Method: logTypes.runParser

Full name: projects.locations.instances.logTypes.runParser

logTypes.runParser runs the parser against a log and returns normalized events or any error that occurred during the normalization.

HTTP request


Path parameters

Parameters
logtype

string

Required. The logtype of parser or parserExtension. Format: projects/{project}/locations/{location}/instances/{instance}/logTypes/{logtype}

Request body

The request body contains data with the following structure:

JSON representation 
{
  "parser": {
    object (Parser)
  },
  "parserExtension": {
    object (ParserExtension)
  },
  "dynamicParsingConfig": {
    object (ParserExtension)
  },
  "log": [
    string
  ],
  "statedumpAllowed": boolean,
  "continueOnError": boolean
}
Fields
parser

object (Parser)

The parser configuration.
parserExtension

object (ParserExtension)

The parser extension configuration.
dynamicParsingConfig

object (ParserExtension)

Optional.
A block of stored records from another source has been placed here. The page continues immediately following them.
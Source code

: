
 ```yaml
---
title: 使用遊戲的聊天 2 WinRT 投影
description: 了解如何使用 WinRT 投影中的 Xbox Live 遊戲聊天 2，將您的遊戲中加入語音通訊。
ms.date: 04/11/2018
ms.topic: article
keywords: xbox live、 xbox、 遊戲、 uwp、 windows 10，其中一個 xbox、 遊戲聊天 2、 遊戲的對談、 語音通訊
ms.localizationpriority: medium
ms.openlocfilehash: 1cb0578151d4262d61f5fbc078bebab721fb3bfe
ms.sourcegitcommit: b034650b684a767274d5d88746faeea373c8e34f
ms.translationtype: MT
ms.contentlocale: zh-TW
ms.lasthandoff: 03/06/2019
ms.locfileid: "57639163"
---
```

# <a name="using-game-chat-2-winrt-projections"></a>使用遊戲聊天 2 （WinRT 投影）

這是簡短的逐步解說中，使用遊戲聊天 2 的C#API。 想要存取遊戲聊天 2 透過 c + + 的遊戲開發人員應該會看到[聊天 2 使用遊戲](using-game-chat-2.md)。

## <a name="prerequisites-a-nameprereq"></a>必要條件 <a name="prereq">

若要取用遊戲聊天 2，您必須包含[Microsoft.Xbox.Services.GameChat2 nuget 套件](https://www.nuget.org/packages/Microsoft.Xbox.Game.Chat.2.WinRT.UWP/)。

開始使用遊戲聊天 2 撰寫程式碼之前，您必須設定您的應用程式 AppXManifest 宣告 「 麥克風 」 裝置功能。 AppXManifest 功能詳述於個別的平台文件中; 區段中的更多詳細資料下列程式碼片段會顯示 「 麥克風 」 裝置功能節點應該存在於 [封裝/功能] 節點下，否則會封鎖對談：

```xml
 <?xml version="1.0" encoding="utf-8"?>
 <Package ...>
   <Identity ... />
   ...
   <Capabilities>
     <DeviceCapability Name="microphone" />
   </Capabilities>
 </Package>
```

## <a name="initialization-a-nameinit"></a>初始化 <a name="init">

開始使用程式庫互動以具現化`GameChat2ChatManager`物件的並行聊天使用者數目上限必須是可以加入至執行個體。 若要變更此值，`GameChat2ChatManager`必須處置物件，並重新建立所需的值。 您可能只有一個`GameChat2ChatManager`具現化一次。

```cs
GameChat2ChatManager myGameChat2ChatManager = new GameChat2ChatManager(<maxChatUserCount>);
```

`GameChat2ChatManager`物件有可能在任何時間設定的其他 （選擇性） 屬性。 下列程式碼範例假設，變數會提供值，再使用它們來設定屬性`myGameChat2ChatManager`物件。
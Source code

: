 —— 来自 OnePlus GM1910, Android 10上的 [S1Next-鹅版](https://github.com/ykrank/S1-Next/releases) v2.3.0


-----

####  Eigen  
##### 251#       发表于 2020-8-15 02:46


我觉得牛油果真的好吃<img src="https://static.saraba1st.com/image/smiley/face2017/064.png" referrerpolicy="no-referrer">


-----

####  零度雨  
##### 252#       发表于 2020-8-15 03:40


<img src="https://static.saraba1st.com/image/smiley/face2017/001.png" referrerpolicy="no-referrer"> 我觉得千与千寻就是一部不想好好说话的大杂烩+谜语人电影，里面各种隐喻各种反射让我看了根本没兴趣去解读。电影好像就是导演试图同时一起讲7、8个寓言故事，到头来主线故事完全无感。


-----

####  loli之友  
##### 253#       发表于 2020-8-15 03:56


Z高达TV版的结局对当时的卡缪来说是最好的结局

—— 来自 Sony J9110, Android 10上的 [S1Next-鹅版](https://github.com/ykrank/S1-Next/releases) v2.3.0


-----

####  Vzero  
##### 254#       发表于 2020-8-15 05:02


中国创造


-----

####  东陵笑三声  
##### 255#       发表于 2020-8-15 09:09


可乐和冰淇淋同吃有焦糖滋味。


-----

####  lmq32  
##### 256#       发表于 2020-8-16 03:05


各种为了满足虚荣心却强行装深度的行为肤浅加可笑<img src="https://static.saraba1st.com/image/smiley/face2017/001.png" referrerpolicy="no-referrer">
The dynamic parsing config.
log[]

string (bytes format)

sample logs used for while running the parser

A base64-encoded string.
statedumpAllowed

boolean

Optional. Flag whether the Statedump filter is enabled or not for a config. If enabled, the intermediate state of the parsing will be returned as part of the output. Useful for debugging purposes.
continueOnError

boolean

Optional.

Response body

Response message for logTypes.runParser.

If successful, the response body contains data with the following structure:

JSON representation 
{
  "runParserResults": [
    {
      object (ParserLogResult)
    }
  ]
}
Fields
runParserResults[]

object (ParserLogResult)

Results produced after running a parser over log.

Authorization scopes

Requires the following OAuth scope:

  • https://www.googleapis.com/auth/cloud-platform

For more information, see the Authentication Overview.

IAM Permissions

Requires the following IAM permission on the logtype resource:

  • chronicle.parsers.runParser

For more information, see the IAM documentation.

ParserLogResult

Result generated when normalizing a log.

JSON representation 
{
  "log": string,
  "statedumpResults": [
    {
      object (StatedumpResult)
    }
  ],
  "parsedFields": {
    object
  },
  "failedFieldsAndErrors": {
    object
  },

  // Union field result can be only one of the following:
  "parsedEvents": {
    object (ParsedEvents)
  },
  "error": {
    object (Status)
  }
  // End of list of possible types for union field result.
}
Fields
log

string (bytes format)

Log entry.

A base64-encoded string.
statedumpResults[]

object (StatedumpResult)

Statedump filter output.
parsedFields

object (Struct format)
failedFieldsAndErrors

object (Struct format)
Union field result. parsed result. result can be only one of the following:
parsedEvents

object (ParsedEvents)

Parsed events when normalizing a log.
error

object (Status)

Error message when normalizing the log.

ParsedEvents

Normalized events generated from a log.

JSON representation 
{
  "events": [
    {
      object (ParsedEvent)
    }
  ]
}
Fields
events[]

object (ParsedEvent)

Events generated when normalizing the log.

ParsedEvent

EventInfo is a wrapper containing a UDM or Entity.

JSON representation 
{

  // Union field event_info can be only one of the following:
  "event": {
    object (UDM)
  },
  "entity": {
    object (Entity)
  }
  // End of list of possible types for union field event_info.
}
Fields

Union field event_info.

event_info can be only one of the following:
event

object (UDM)

A UDM event.
entity

object (Entity)

An Entity.

StatedumpResult

StatedumpResult represents statedump filter output generated from a log.

JSON representation 
{
  "label": string,
  "statedumpResult": string
}
Fields
label

string

Label represents a tag for the statedump filter.
statedumpResult

string

StatedumpResult represents output for the corresponding label.